Problem requirements: When you find the line with "For speed we" among the records below, reproduce it and each line after it exactly, ending with the line with "For workload, a".

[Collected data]
- - - - -

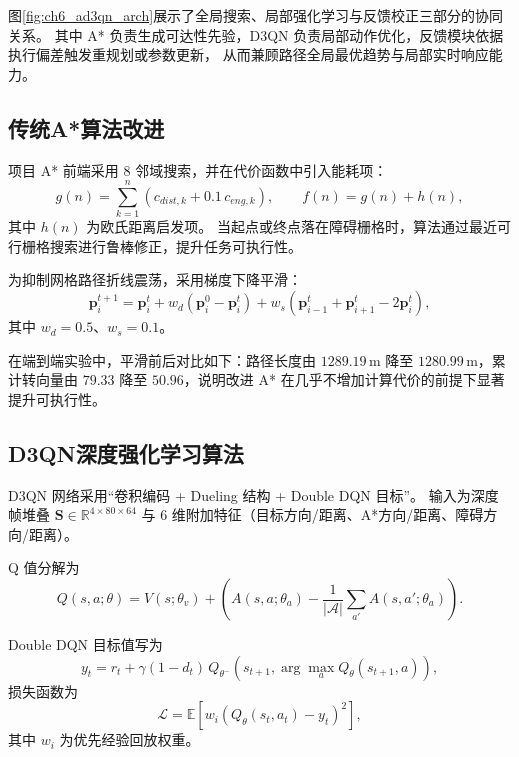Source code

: 图\ref{fig:ch6_ad3qn_arch}展示了全局搜索、局部强化学习与反馈校正三部分的协同关系。
其中 A* 负责生成可达性先验，D3QN 负责局部动作优化，反馈模块依据执行偏差触发重规划或参数更新，
从而兼顾路径全局最优趋势与局部实时响应能力。

\subsection{传统A*算法改进}
\label{subsec:ch6_astar_improve}

项目 A* 前端采用 8 邻域搜索，并在代价函数中引入能耗项：
\begin{equation}
g(n)=\sum_{k=1}^{n}\left(c_{dist,k}+0.1\,c_{eng,k}\right),\qquad
f(n)=g(n)+h(n),
\label{eq:ch6_astar_cost}
\end{equation}
其中 $h(n)$ 为欧氏距离启发项。
当起点或终点落在障碍栅格时，算法通过最近可行栅格搜索进行鲁棒修正，提升任务可执行性。

为抑制网格路径折线震荡，采用梯度下降平滑：
\begin{equation}
\mathbf{p}_{i}^{t+1}=\mathbf{p}_{i}^{t}
+w_d\left(\mathbf{p}_{i}^{0}-\mathbf{p}_{i}^{t}\right)
+w_s\left(\mathbf{p}_{i-1}^{t}+\mathbf{p}_{i+1}^{t}-2\mathbf{p}_{i}^{t}\right),
\label{eq:ch6_path_smooth}
\end{equation}
其中 $w_d=0.5$、$w_s=0.1$。

在端到端实验中，平滑前后对比如下：路径长度由 $1289.19\,\mathrm{m}$ 降至 $1280.99\,\mathrm{m}$，累计转向量由 $79.33$ 降至 $50.96$，说明改进 A* 在几乎不增加计算代价的前提下显著提升可执行性。

\subsection{D3QN深度强化学习算法}
\label{subsec:ch6_d3qn}

D3QN 网络采用“卷积编码 + Dueling 结构 + Double DQN 目标”。
输入为深度帧堆叠 $\mathbf{S}\in \mathbb{R}^{4\times80\times64}$ 与 6 维附加特征（目标方向/距离、A*方向/距离、障碍方向/距离）。

Q 值分解为
\begin{equation}
Q(s,a;\theta)=V(s;\theta_v)+\left(A(s,a;\theta_a)-\frac{1}{|\mathcal{A}|}\sum_{a'}A(s,a';\theta_a)\right).
\label{eq:ch6_dueling_q}
\end{equation}

Double DQN 目标值写为
\begin{equation}
y_t=r_t+\gamma(1-d_t)\,Q_{\theta^-}\!\left(s_{t+1},
\arg\max_{a}Q_{\theta}(s_{t+1},a)\right),
\label{eq:ch6_ddqn_target}
\end{equation}
损失函数为
\begin{equation}
\mathcal{L}=\mathbb{E}\left[w_i\left(Q_{\theta}(s_t,a_t)-y_t\right)^2\right],
\label{eq:ch6_d3qn_loss}
\end{equation}
其中 $w_i$ 为优先经验回放权重。

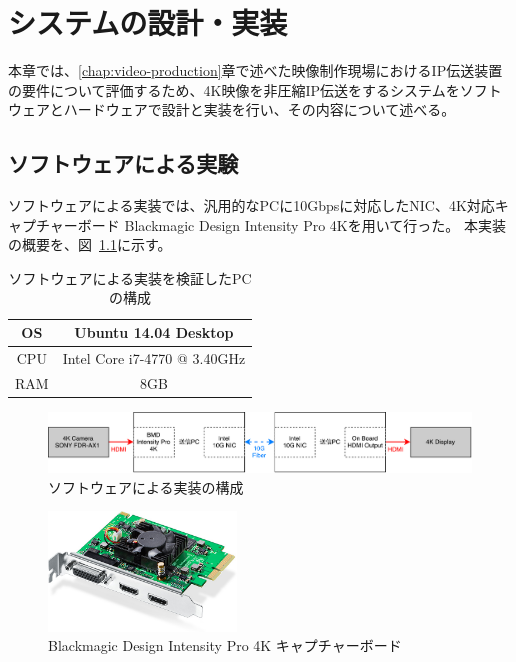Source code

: \chapter{システムの設計・実装}
\label{chap:implementation}

本章では、\ref{chap:video-production}章で述べた映像制作現場におけるIP伝送装置の要件について評価するため、4K映像を非圧縮IP伝送をするシステムをソフトウェアとハードウェアで設計と実装を行い、その内容について述べる。

\section{ソフトウェアによる実験}
\label{chap:implementation}

ソフトウェアによる実装では、汎用的なPCに10Gbpsに対応したNIC、4K対応キャプチャーボード Blackmagic Design Intensity Pro 4Kを用いて行った。
本実装の概要を、図~\ref{fig:software-implement-flow}に示す。

\begin{table}[htbp]
  \caption{ソフトウェアによる実装を検証したPCの構成}
  \label{tb:software-specification}
  \begin{center}
  \begin{tabular}{c||c}
    \hline
    OS  & Ubuntu 14.04 Desktop \\\hline
    CPU & Intel Core i7-4770 @ 3.40GHz \\\hline
    RAM & 8GB                  \\\hline
  \end{tabular}\end{center}
\end{table}

\begin{figure}[htbp]
  \begin{center}
    \includegraphics[bb=0 0 841 121,width=15.5cm]{img/software-implement-flow.pdf}
  \end{center}
  \caption{ソフトウェアによる実装の構成}
  \label{fig:software-implement-flow}
\end{figure}

\begin{figure}[htbp]
  \begin{center}
    \includegraphics[bb=0 0 644 410,width=5cm]{img/bmd-intensity-pro-4k.jpg}
  \end{center}
  \caption{Blackmagic Design Intensity Pro 4K キャプチャーボード}
  \label{fig:ted-4k-fmc-card}
\end{figure}

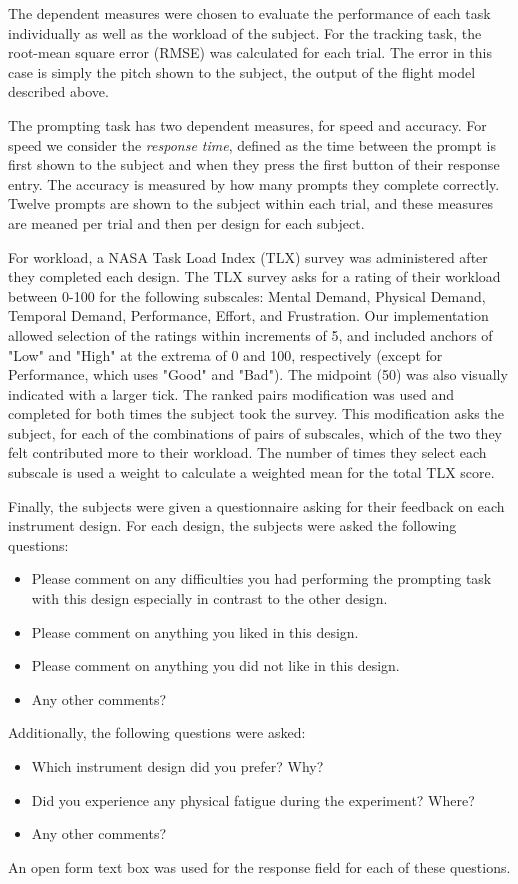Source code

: The dependent measures were chosen to evaluate the performance of each task individually as well as the workload of the subject.
For the tracking task, the root-mean square error (RMSE) was calculated for each trial.
The error in this case is simply the pitch shown to the subject, the output of the flight model described above.

The prompting task has two dependent measures, for speed and accuracy.
For speed we consider the \textit{response time}, defined as the time between the prompt is first shown to the subject and when they press the first button of their response entry.
The accuracy is measured by how many prompts they complete correctly.
Twelve prompts are shown to the subject within each trial, and these measures are meaned per trial and then per design for each subject.

For workload, a NASA Task Load Index (TLX) survey was administered after they completed each design.
The TLX survey asks for a rating of their workload between 0-100 for the following subscales: Mental Demand, Physical Demand, Temporal Demand, Performance, Effort, and Frustration.
Our implementation allowed selection of the ratings within increments of 5, and included anchors of "Low" and "High" at the extrema of 0 and 100, respectively (except for Performance, which uses "Good" and "Bad").
The midpoint (50) was also visually indicated with a larger tick.
The ranked pairs modification was used and completed for both times the subject took the survey.
This modification asks the subject, for each of the combinations of pairs of subscales, which of the two they felt contributed more to their workload.
The number of times they select each subscale is used a weight to calculate a weighted mean for the total TLX score.

Finally, the subjects were given a questionnaire asking for their feedback on each instrument design.
For each design, the subjects were asked the following questions:
\begin{itemize}
    \item Please comment on any difficulties you had performing the prompting task with this design especially in contrast to the other design.
    \item Please comment on anything you liked in this design.
    \item Please comment on anything you did not like in this design.
    \item Any other comments?
\end{itemize}
Additionally, the following questions were asked:
\begin{itemize}
    \item Which instrument design did you prefer? Why?
    \item Did you experience any physical fatigue during the experiment? Where?
    \item Any other comments?
\end{itemize}
An open form text box was used for the response field for each of these questions.

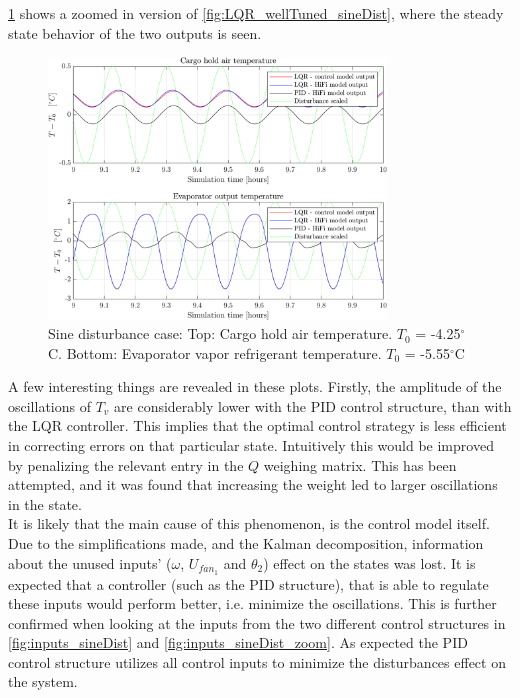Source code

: \noindent \cref{fig:LQR_wellTuned_sineDist_zoom} shows a zoomed in version of \cref{fig:LQR_wellTuned_sineDist}, where the steady state behavior of the two outputs is seen.

\begin{figure}[H]
	\centering
	\includegraphics[width=0.8\textwidth]{Graphics/fig_LQRvsKresten_sineDist_zoom.png}
	\caption{Sine disturbance case: Top: Cargo hold air temperature. $T_0$ = -4.25$^{\circ}$C. Bottom: Evaporator vapor refrigerant temperature. $T_0$ = -5.55$^{\circ}$C}
	\label{fig:LQR_wellTuned_sineDist_zoom}
\end{figure}

\noindent A few interesting things are revealed in these plots. Firstly, the amplitude of the oscillations of $T_v$ are considerably lower with the PID control structure, than with the LQR controller. This implies that the optimal control strategy is less efficient in correcting errors on that particular state. Intuitively this would be improved by penalizing the relevant entry in the $Q$ weighing matrix. This has been attempted, and it was found that increasing the weight led to larger oscillations in the state.\\

It is likely that the main cause of this phenomenon, is the control model itself. Due to the simplifications made, and the Kalman decomposition, information about the unused inputs' ($\omega$, $U_{fan_1}$ and $\theta_2$) effect on the states was lost. It is expected that a controller (such as the PID structure), that is able to regulate these inputs would perform better, i.e. minimize the oscillations. This is further confirmed when looking at the inputs from the two different control structures in \cref{fig:inputs_sineDist} and \cref{fig:inputs_sineDist_zoom}. As expected the PID control structure utilizes all control inputs to minimize the disturbances effect on the system.\\

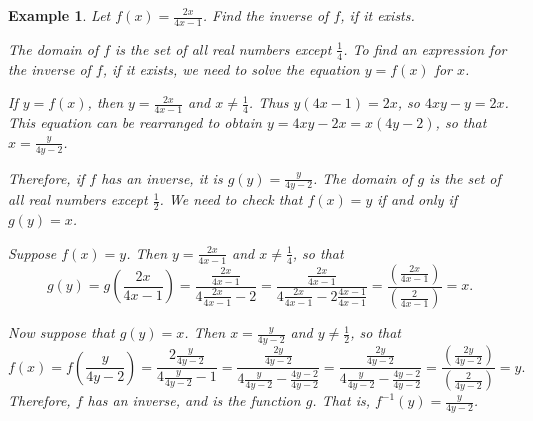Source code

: \documentclass[11pt]{book}               %
\newtheorem{example}{Example}
\begin{document}
\begin{example}
Let $f(x) = \frac{2x}{4x-1}$.  Find the inverse of $f$, if it exists.

\normalfont
The domain of $f$ is the set of all real numbers except $\frac{1}{4}$.  To find an expression for the inverse of $f$, if it exists, we need to solve the equation $y = f(x)$ for $x$.

If $y = f(x)$, then $y = \frac{2x}{4x-1}$ and $x \neq \frac{1}{4}$.
Thus $y(4x-1) = 2x$, so $4xy - y = 2x$.
This equation can be rearranged to obtain $y = 4xy - 2x = x(4y-2)$, so that $x = \frac{y}{4y-2}$.

Therefore, if $f$ has an inverse, it is $g(y) =  \frac{y}{4y-2}$.
The domain of $g$ is the set of all real numbers except $\frac{1}{2}$.
We need to check that $f(x) = y$ if and only if $g(y) = x$.

Suppose $f(x) = y$.  Then $y = \frac{2x}{4x-1}$ and $x \neq \frac{1}{4}$, so that 
$$g(y) = g\left(\frac{2x}{4x-1}\right) = \frac{\frac{2x}{4x-1}}{4\frac{2x}{4x-1} - 2}
=  \frac{\frac{2x}{4x-1}}{4\frac{2x}{4x-1} - 2\frac{4x-1}{4x-1}} 
= \frac{ \left(\frac{2x}{4x-1}\right) }{ \left(\frac{2}{4x-1}\right)}  = x.
$$

Now suppose that $g(y) = x$.
Then $x = \frac{y}{4y-2}$ and $y \neq \frac{1}{2}$, so that
$$
f(x) = f\left(\frac{y}{4y-2}\right) = \frac{ 2\frac{y}{4y-2} } { 4 \frac{y}{4y-2} - 1 }
= \frac{ \frac{2y}{4y-2} } { 4 \frac{y}{4y-2} - \frac{4y-2}{4y-2} }
= \frac{ \frac{2y}{4y-2} } { 4 \frac{y}{4y-2} - \frac{4y-2}{4y-2} }
= \frac{ \left( \frac{2y}{4y-2} \right) } {\left( \frac{2}{4y-2} \right)} = y.
$$
Therefore, $f$ has an inverse, and is the function $g$.
That is, $f^{-1}(y) = \frac{y}{4y-2}$.
\end{example}


\end{document}
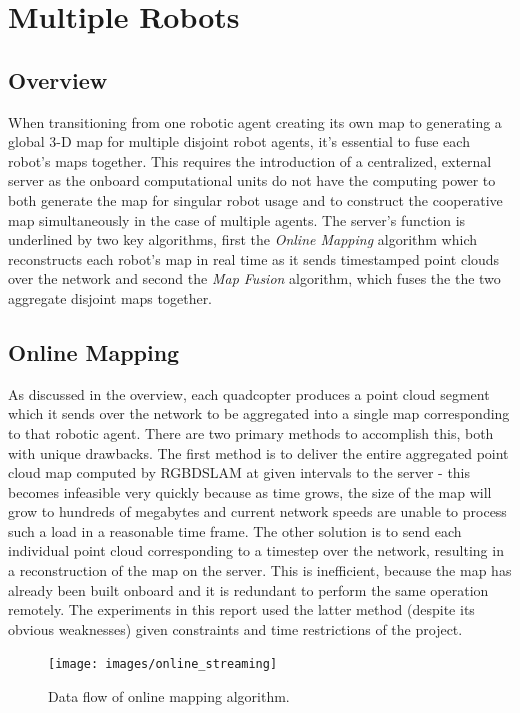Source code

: \documentclass[letterpaper, oneside, 10pt]{report}
\begin{document}
\chapter{Multiple Robots}

\section{Overview}

When transitioning from one robotic agent creating its own map to generating a global 3-D map for multiple disjoint robot agents, it's essential to fuse each robot's maps together. This requires the introduction of a centralized, external server as the onboard computational units do not have the computing power to both generate the map for singular robot usage and to construct the cooperative map simultaneously in the case of multiple agents. The server's function is underlined by two key algorithms, first the \textsl{Online Mapping} algorithm which reconstructs each robot's map in real time as it sends timestamped point clouds over the network and second the \textsl{Map Fusion} algorithm, which fuses the the two aggregate disjoint maps together.

\section{Online Mapping}
As discussed in the overview, each quadcopter produces a point cloud segment which it sends over the network to be aggregated into a single map corresponding to that robotic agent. There are two primary methods to accomplish this, both with unique drawbacks. The first method is to deliver the entire aggregated point cloud map computed by RGBDSLAM at given intervals to the server - this becomes infeasible very quickly because as time grows, the size of the map will grow to hundreds of megabytes and current network speeds are unable to process such a load in a reasonable time frame. The other solution is to send each individual point cloud corresponding to a timestep over the network, resulting in a reconstruction of the map on the server. This is inefficient, because the map has already been built onboard and it is redundant to perform the same operation remotely. The experiments in this report used the latter method (despite its obvious weaknesses) given constraints and time restrictions of the project.

\begin{figure}[h!]
 \caption{Data flow of online mapping algorithm.}
 \centering
   \texttt{[image: images/online\_streaming]}
 \label{fig: online stream.}
\end{figure}
\end{document}
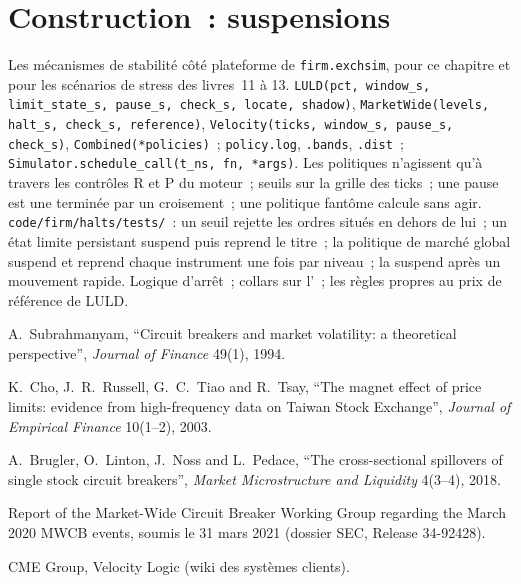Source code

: \section{Construction~: suspensions}\label{bld:mx:circuit-breakers-and-halts:halts}

\begin{build}
 Les mécanismes de stabilité côté plateforme de \texttt{firm.exchsim}, pour ce chapitre et pour les scénarios de stress des livres~11 à 13.
 \texttt{LULD(pct, window\_s, limit\_state\_s, pause\_s, check\_s, locate, shadow)},
\texttt{MarketWide(levels, halt\_s, check\_s, reference)}, \texttt{Velocity(ticks, window\_s, pause\_s, check\_s)}, \texttt{Combined(*policies)}~; \texttt{policy.log}, \texttt{.bands},
\texttt{.dist}~; \texttt{Simulator.schedule\_call(t\_ns, fn, *args)}.
 Les politiques n'agissent qu'à travers les contrôles R et P du moteur~; seuils sur la grille des ticks~; une pause est une  terminée par un croisement~; une
politique fantôme calcule sans agir.
 \texttt{code/firm/halts/tests/}~: un seuil rejette les ordres situés en dehors de lui~; un état limite persistant suspend puis reprend le titre~; la
politique de marché global suspend et reprend chaque instrument une fois par niveau~; la  suspend après un mouvement rapide.
 Logique d'arrêt~; collars sur l'~; les règles propres au prix de référence de LULD.
\end{build}

\begin{omsources}
\item A.~Subrahmanyam, ``Circuit breakers and market volatility: a theoretical perspective'', \emph{Journal of Finance} 49(1), 1994.
\item K.~Cho, J.~R.~Russell, G.~C.~Tiao and R.~Tsay, ``The magnet effect of price limits: evidence from high-frequency data on Taiwan Stock
Exchange'', \emph{Journal of Empirical Finance} 10(1--2), 2003.
\item A.~Brugler, O.~Linton, J.~Noss and L.~Pedace, ``The cross-sectional spillovers of single stock circuit breakers'', \emph{Market Microstructure and
Liquidity} 4(3--4), 2018.
\item Report of the Market-Wide Circuit Breaker Working Group regarding the March 2020 MWCB events, soumis le 31 mars 2021 (dossier SEC, Release 34-92428).
\item CME Group, Velocity Logic (wiki des systèmes clients).
\end{omsources}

- - - - -

Exercise result:
For speed we consider the \textit{response time}, defined as the time between the prompt is first shown to the subject and when they press the first button of their response entry.
The accuracy is measured by how many prompts they complete correctly.
Twelve prompts are shown to the subject within each trial, and these measures are meaned per trial and then per design for each subject.

For workload, a NASA Task Load Index (TLX) survey was administered after they completed each design.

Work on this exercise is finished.